Hume's critique of causality hinges on the unobservability of causes as
such. Realism supposes that causes exist but are unobservable, like the
magnetic field that causes iron filings to form a pattern. Strict
empiricism and phenomenalism have little option but to reject
causality. Phenomenalism does so quite explicitly with its stated
preference for "description" over causal explanation.
But is science illegitimate in positing causes? Hume's arguemnt really
has bite when dealing with necessary connections between events. The
explanatory mechanisms posited by scientific realism are always
revisable, so apriori necessity is not asserted.

Patterns and prediction.

The revisability of scientific theories -- along with their
confirmability and their falsifiability - -all depend on their ability
to predict. The phenomenalist's substitute for prediction is pattern.
But the mere fact that a pattern of experience has held in the past in
no guarantee that it will continue to hold in the future. Of course, a
phemomenalist scientist can go through the same motions of
theory-confirmation as a realist physicist, she just can't give an
account of why prediction works when it works, because she is not
confirming anything beyond the data itself. Rather than saying "the
Higgs Boson exists", she is saying something like "the Higgs pattern
has held up to now.

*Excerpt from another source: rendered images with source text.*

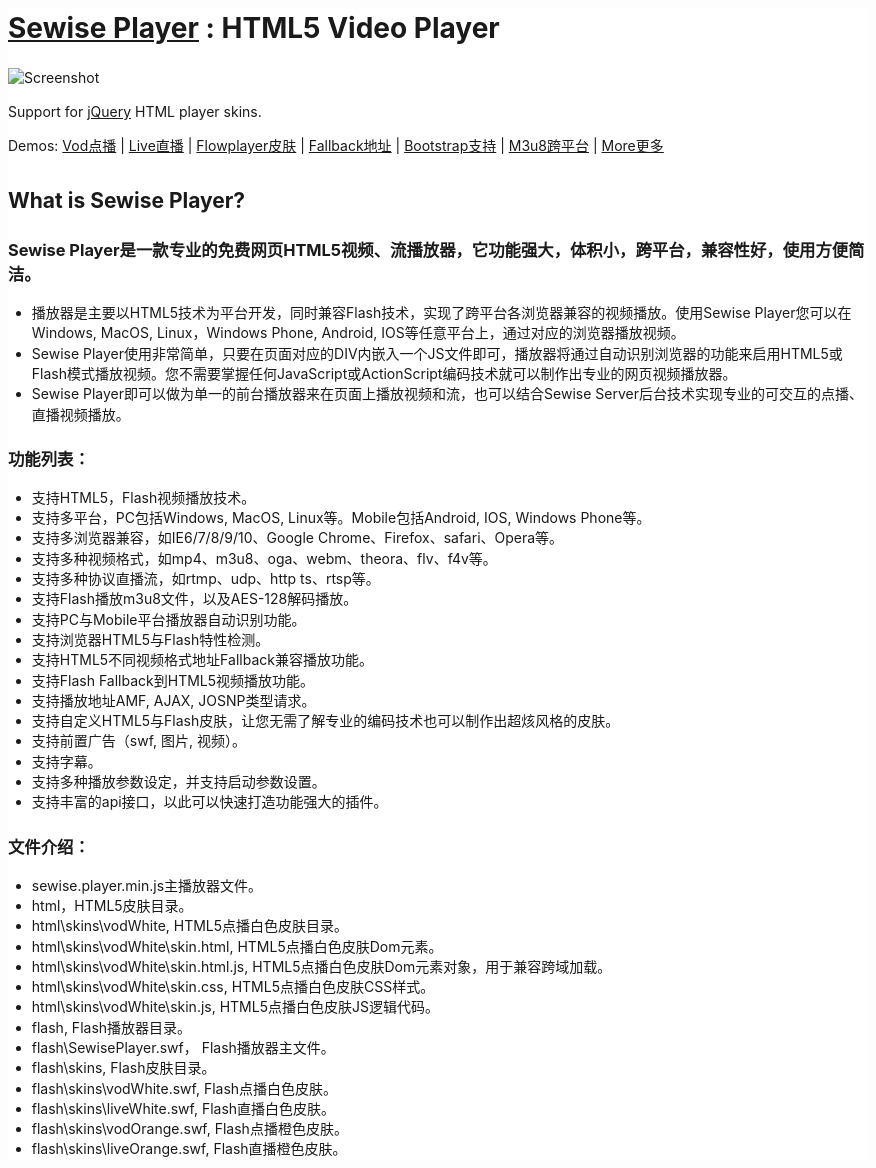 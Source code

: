 # [Sewise Player](http://player.sewise.com/) : HTML5 Video Player

![Screenshot](https://github.com/jackzhang1204/sewise-player/raw/master/player.png)

Support for [jQuery](http://jquery.com/) HTML player skins. 

Demos: [Vod点播](http://219.232.161.204/libs/swfplayer/player/vod.html) | [Live直播](http://219.232.161.204/libs/swfplayer/player/live.html) | [Flowplayer皮肤](http://jackzhang1204.github.io/sewise/sewise_player/demos/vod_skin_flowplayer.html) | [Fallback地址](http://jackzhang1204.github.io/sewise/sewise_player/demos/fallback_url.html) | [Bootstrap支持](http://jackzhang1204.github.io/sewise/sewise_player/demos/bootstrap.html) | [M3u8跨平台](http://jackzhang1204.github.io/sewise/sewise_player/demos/m3u8_cross_platform.html) | [More更多](http://jackzhang1204.github.io/sewise/sewise_player/demos/index.html)


## What is Sewise Player?


### Sewise Player是一款专业的免费网页HTML5视频、流播放器，它功能强大，体积小，跨平台，兼容性好，使用方便简洁。
* 播放器是主要以HTML5技术为平台开发，同时兼容Flash技术，实现了跨平台各浏览器兼容的视频播放。使用Sewise Player您可以在Windows, MacOS, Linux，Windows Phone, Android, IOS等任意平台上，通过对应的浏览器播放视频。
* Sewise Player使用非常简单，只要在页面对应的DIV内嵌入一个JS文件即可，播放器将通过自动识别浏览器的功能来启用HTML5或Flash模式播放视频。您不需要掌握任何JavaScript或ActionScript编码技术就可以制作出专业的网页视频播放器。
* Sewise Player即可以做为单一的前台播放器来在页面上播放视频和流，也可以结合Sewise Server后台技术实现专业的可交互的点播、直播视频播放。


### 功能列表：
* 支持HTML5，Flash视频播放技术。
* 支持多平台，PC包括Windows, MacOS, Linux等。Mobile包括Android, IOS, Windows Phone等。
* 支持多浏览器兼容，如IE6/7/8/9/10、Google Chrome、Firefox、safari、Opera等。
* 支持多种视频格式，如mp4、m3u8、oga、webm、theora、flv、f4v等。
* 支持多种协议直播流，如rtmp、udp、http ts、rtsp等。
* 支持Flash播放m3u8文件，以及AES-128解码播放。
* 支持PC与Mobile平台播放器自动识别功能。
* 支持浏览器HTML5与Flash特性检测。
* 支持HTML5不同视频格式地址Fallback兼容播放功能。
* 支持Flash Fallback到HTML5视频播放功能。
* 支持播放地址AMF, AJAX, JOSNP类型请求。
* 支持自定义HTML5与Flash皮肤，让您无需了解专业的编码技术也可以制作出超烗风格的皮肤。
* 支持前置广告（swf, 图片, 视频）。
* 支持字幕。
* 支持多种播放参数设定，并支持启动参数设置。
* 支持丰富的api接口，以此可以快速打造功能强大的插件。


### 文件介绍：
* sewise.player.min.js主播放器文件。
* html，HTML5皮肤目录。
* html\skins\vodWhite, HTML5点播白色皮肤目录。
* html\skins\vodWhite\skin.html, HTML5点播白色皮肤Dom元素。
* html\skins\vodWhite\skin.html.js, HTML5点播白色皮肤Dom元素对象，用于兼容跨域加载。
* html\skins\vodWhite\skin.css, HTML5点播白色皮肤CSS样式。
* html\skins\vodWhite\skin.js, HTML5点播白色皮肤JS逻辑代码。
* flash, Flash播放器目录。
* flash\SewisePlayer.swf， Flash播放器主文件。
* flash\skins, Flash皮肤目录。
* flash\skins\vodWhite.swf, Flash点播白色皮肤。
* flash\skins\liveWhite.swf, Flash直播白色皮肤。
* flash\skins\vodOrange.swf, Flash点播橙色皮肤。
* flash\skins\liveOrange.swf, Flash直播橙色皮肤。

This is relevant to the question of whether science
(or at least physics) should adopt the phenomenological approach. It
cannot do so without changing anything. What is changed is that a
certain kind of explanatory understanding, the ability to answer "why"
questions, has to be foregone.
Most scientists see themselves in the business of explaining and
understanding, and so prefer realism to phenomenalism.

I suppose the phenomenologist could still mount an argument to the
effect that science should adopt phenomenalism because science should
abandon explantory understanding. But explanatory understanding is
evidently a good thing. The phenomenlogist presumably thinks abandoning
it would lead to a better thing. The main candidate seems to be
enhanced autonomy and significance for areas other than science.

Universality and particularity.

We are beginning to see how the particularism of phenomenology connects
up with its preference for shallow explanation. The point of
explanation is to link data together in a causal framework. Hume's
problem shows that causality must be found in "depth", so abandoning
depth amounts to abandoning explanation. It seems, then, that
preserving the autonomy of non-scientific fields is the ultimate
motivation of phenomenology. For instance, Creatonism and evolution are
just different patterns in experience with no ultimate truth behind
them. This rescues creationism from being disproved by science, without
giving it (or anything else) the status it really wants -- that of
being actually true. Having rejected "depth", and therefore, too a
large extent, explanation itself, phenomenology is in an awkward
position when it comes to promoting itself. It cannot claim to be a
better theory when it is not really in the business the theories are
in, the business of explanation. This is an instance of the problem of
self-refutation which affects all sceptical approaches to some extent.